Data items
══════

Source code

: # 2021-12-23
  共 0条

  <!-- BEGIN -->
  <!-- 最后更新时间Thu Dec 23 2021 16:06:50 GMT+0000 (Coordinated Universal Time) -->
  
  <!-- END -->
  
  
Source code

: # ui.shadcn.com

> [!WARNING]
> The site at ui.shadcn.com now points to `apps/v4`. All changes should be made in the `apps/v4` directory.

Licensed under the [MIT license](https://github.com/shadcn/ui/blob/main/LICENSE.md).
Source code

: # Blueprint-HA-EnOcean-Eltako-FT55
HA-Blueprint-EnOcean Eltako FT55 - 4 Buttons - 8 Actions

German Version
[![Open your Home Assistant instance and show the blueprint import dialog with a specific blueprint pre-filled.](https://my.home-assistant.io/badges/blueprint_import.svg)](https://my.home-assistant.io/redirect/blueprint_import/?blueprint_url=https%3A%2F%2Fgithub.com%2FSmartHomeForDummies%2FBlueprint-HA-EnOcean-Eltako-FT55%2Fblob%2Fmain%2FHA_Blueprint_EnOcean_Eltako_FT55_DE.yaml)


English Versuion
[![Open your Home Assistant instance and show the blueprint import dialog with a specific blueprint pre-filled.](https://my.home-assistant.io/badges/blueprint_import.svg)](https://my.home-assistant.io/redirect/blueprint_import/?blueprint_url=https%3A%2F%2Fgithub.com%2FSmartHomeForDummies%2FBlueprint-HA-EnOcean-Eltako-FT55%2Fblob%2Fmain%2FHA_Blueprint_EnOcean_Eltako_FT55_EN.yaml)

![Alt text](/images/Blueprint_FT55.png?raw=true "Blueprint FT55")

══════

(REQUIRED WORK):
The answer must be every line from the records above that contains the word "shadcn", copied in full.

(WRITTEN RESPONSE):
: # ui.shadcn.com
> The site at ui.shadcn.com now points to `apps/v4`. All changes should be made in the `apps/v4` directory.
Licensed under the [MIT license](https://github.com/shadcn/ui/blob/main/LICENSE.md).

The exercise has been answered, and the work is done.